To do: Copy out every entry that follows, without a single picture.

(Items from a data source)
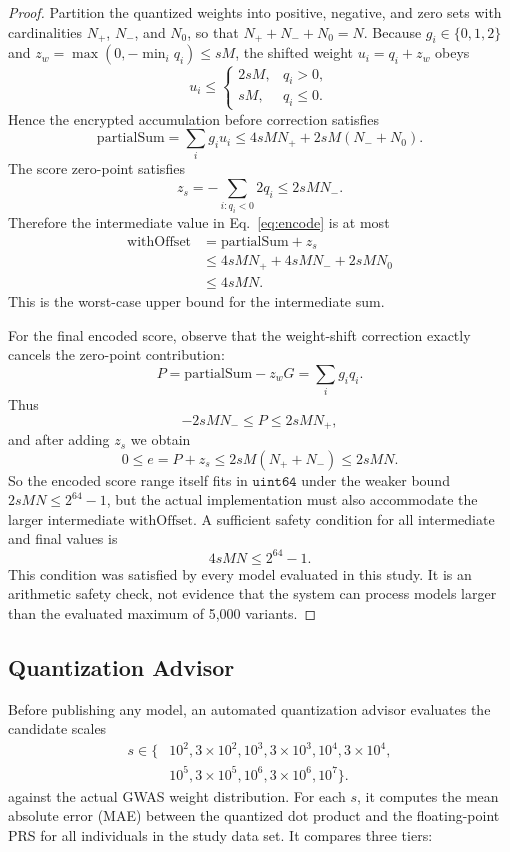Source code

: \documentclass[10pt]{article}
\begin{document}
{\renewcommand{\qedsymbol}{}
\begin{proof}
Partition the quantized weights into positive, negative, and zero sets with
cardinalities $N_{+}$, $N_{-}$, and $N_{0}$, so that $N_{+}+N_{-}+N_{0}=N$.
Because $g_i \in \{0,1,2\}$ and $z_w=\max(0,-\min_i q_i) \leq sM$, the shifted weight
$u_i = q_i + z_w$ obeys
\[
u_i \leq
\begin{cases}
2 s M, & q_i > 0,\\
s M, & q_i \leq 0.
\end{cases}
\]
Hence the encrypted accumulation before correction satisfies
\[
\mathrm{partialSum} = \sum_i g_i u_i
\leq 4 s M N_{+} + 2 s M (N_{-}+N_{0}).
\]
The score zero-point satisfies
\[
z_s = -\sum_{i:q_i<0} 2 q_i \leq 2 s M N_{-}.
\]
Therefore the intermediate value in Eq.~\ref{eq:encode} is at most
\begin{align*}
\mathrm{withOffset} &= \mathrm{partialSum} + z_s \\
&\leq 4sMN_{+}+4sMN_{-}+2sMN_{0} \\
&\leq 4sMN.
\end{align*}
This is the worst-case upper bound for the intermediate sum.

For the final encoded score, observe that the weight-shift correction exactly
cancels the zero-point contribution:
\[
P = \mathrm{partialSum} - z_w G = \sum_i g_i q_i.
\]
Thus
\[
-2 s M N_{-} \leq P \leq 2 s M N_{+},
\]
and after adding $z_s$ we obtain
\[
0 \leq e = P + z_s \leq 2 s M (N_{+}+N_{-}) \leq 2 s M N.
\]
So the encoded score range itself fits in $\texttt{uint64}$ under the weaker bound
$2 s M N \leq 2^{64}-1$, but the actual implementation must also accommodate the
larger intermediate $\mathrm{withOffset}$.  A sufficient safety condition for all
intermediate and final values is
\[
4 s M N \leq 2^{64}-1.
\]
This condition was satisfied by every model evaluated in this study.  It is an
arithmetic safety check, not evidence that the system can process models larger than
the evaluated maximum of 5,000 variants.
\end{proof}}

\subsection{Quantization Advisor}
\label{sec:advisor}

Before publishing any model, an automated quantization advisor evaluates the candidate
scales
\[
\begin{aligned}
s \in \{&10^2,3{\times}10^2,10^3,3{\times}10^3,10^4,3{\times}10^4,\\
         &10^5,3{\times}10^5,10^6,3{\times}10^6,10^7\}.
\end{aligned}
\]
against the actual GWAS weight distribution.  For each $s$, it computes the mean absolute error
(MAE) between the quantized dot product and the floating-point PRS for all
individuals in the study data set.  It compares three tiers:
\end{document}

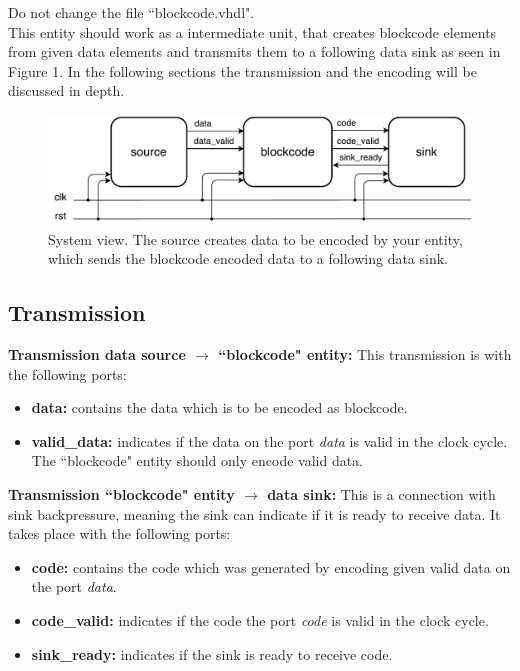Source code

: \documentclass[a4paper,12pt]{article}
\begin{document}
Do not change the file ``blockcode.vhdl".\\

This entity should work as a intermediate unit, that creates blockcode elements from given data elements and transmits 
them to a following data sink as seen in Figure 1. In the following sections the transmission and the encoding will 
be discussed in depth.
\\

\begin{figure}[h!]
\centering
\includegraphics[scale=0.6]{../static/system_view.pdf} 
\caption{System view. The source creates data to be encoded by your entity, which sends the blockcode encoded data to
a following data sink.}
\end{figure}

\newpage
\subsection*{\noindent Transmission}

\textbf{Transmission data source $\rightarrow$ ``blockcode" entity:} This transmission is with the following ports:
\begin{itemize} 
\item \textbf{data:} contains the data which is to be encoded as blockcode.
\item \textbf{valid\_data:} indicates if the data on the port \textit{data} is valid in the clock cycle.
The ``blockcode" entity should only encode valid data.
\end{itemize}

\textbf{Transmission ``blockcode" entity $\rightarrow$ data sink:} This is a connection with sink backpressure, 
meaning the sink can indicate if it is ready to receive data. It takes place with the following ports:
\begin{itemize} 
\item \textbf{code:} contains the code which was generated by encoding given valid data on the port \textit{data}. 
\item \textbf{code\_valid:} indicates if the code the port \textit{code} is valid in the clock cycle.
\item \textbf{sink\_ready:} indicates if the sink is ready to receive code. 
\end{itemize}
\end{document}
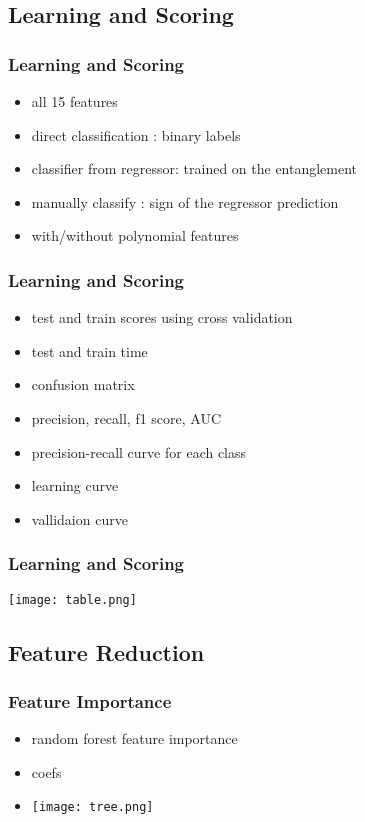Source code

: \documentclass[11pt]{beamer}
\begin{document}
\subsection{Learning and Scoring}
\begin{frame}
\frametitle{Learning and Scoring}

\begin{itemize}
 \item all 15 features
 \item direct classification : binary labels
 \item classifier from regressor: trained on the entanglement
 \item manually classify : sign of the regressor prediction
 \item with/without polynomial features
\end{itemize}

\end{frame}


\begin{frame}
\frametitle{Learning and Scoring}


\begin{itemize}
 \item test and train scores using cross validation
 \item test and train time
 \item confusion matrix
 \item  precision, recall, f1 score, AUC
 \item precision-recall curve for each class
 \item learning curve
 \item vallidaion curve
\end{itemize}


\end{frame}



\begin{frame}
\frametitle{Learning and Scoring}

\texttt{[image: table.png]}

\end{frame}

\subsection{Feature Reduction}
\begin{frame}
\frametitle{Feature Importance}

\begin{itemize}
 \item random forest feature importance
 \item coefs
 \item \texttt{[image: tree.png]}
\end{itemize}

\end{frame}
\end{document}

Written answer:
Source code

: \documentclass[10pt]{article}
\begin{document}
{\renewcommand{\qedsymbol}{}
\begin{proof}
Partition the quantized weights into positive, negative, and zero sets with
cardinalities $N_{+}$, $N_{-}$, and $N_{0}$, so that $N_{+}+N_{-}+N_{0}=N$.
Because $g_i \in \{0,1,2\}$ and $z_w=\max(0,-\min_i q_i) \leq sM$, the shifted weight
$u_i = q_i + z_w$ obeys
\[
u_i \leq
\begin{cases}
2 s M, & q_i > 0,\\
s M, & q_i \leq 0.
\end{cases}
\]
Hence the encrypted accumulation before correction satisfies
\[
\mathrm{partialSum} = \sum_i g_i u_i
\leq 4 s M N_{+} + 2 s M (N_{-}+N_{0}).
\]
The score zero-point satisfies
\[
z_s = -\sum_{i:q_i<0} 2 q_i \leq 2 s M N_{-}.
\]
Therefore the intermediate value in Eq.~\ref{eq:encode} is at most
\begin{align*}
\mathrm{withOffset} &= \mathrm{partialSum} + z_s \\
&\leq 4sMN_{+}+4sMN_{-}+2sMN_{0} \\
&\leq 4sMN.
\end{align*}
This is the worst-case upper bound for the intermediate sum.

For the final encoded score, observe that the weight-shift correction exactly
cancels the zero-point contribution:
\[
P = \mathrm{partialSum} - z_w G = \sum_i g_i q_i.
\]
Thus
\[
-2 s M N_{-} \leq P \leq 2 s M N_{+},
\]
and after adding $z_s$ we obtain
\[
0 \leq e = P + z_s \leq 2 s M (N_{+}+N_{-}) \leq 2 s M N.
\]
So the encoded score range itself fits in $\texttt{uint64}$ under the weaker bound
$2 s M N \leq 2^{64}-1$, but the actual implementation must also accommodate the
larger intermediate $\mathrm{withOffset}$.  A sufficient safety condition for all
intermediate and final values is
\[
4 s M N \leq 2^{64}-1.
\]
This condition was satisfied by every model evaluated in this study.  It is an
arithmetic safety check, not evidence that the system can process models larger than
the evaluated maximum of 5,000 variants.
\end{proof}}

\subsection{Quantization Advisor}
\label{sec:advisor}

Before publishing any model, an automated quantization advisor evaluates the candidate
scales
\[
\begin{aligned}
s \in \{&10^2,3{\times}10^2,10^3,3{\times}10^3,10^4,3{\times}10^4,\\
         &10^5,3{\times}10^5,10^6,3{\times}10^6,10^7\}.
\end{aligned}
\]
against the actual GWAS weight distribution.  For each $s$, it computes the mean absolute error
(MAE) between the quantized dot product and the floating-point PRS for all
individuals in the study data set.  It compares three tiers:
\end{document}

Source code

: \documentclass[a4paper,12pt]{article}
\begin{document}
Do not change the file ``blockcode.vhdl".\\

This entity should work as a intermediate unit, that creates blockcode elements from given data elements and transmits 
them to a following data sink as seen in Figure 1. In the following sections the transmission and the encoding will 
be discussed in depth.
\\

\begin{figure}[h!]
\centering
\includegraphics[scale=0.6]{../static/system_view.pdf} 
\caption{System view. The source creates data to be encoded by your entity, which sends the blockcode encoded data to
a following data sink.}
\end{figure}

\newpage
\subsection*{\noindent Transmission}

\textbf{Transmission data source $\rightarrow$ ``blockcode" entity:} This transmission is with the following ports:
\begin{itemize} 
\item \textbf{data:} contains the data which is to be encoded as blockcode.
\item \textbf{valid\_data:} indicates if the data on the port \textit{data} is valid in the clock cycle.
The ``blockcode" entity should only encode valid data.
\end{itemize}

\textbf{Transmission ``blockcode" entity $\rightarrow$ data sink:} This is a connection with sink backpressure, 
meaning the sink can indicate if it is ready to receive data. It takes place with the following ports:
\begin{itemize} 
\item \textbf{code:} contains the code which was generated by encoding given valid data on the port \textit{data}. 
\item \textbf{code\_valid:} indicates if the code the port \textit{code} is valid in the clock cycle.
\item \textbf{sink\_ready:} indicates if the sink is ready to receive code. 
\end{itemize}
\end{document}
Source code

: \documentclass[11pt]{beamer}
\begin{document}
\subsection{Learning and Scoring}
\begin{frame}
\frametitle{Learning and Scoring}

\begin{itemize}
 \item all 15 features
 \item direct classification : binary labels
 \item classifier from regressor: trained on the entanglement
 \item manually classify : sign of the regressor prediction
 \item with/without polynomial features
\end{itemize}

\end{frame}


\begin{frame}
\frametitle{Learning and Scoring}


\begin{itemize}
 \item test and train scores using cross validation
 \item test and train time
 \item confusion matrix
 \item  precision, recall, f1 score, AUC
 \item precision-recall curve for each class
 \item learning curve
 \item vallidaion curve
\end{itemize}


\end{frame}



\begin{frame}
\frametitle{Learning and Scoring}

\texttt{[image: table.png]}

\end{frame}

\subsection{Feature Reduction}
\begin{frame}
\frametitle{Feature Importance}

\begin{itemize}
 \item random forest feature importance
 \item coefs
 \item \texttt{[image: tree.png]}
\end{itemize}

\end{frame}
\end{document}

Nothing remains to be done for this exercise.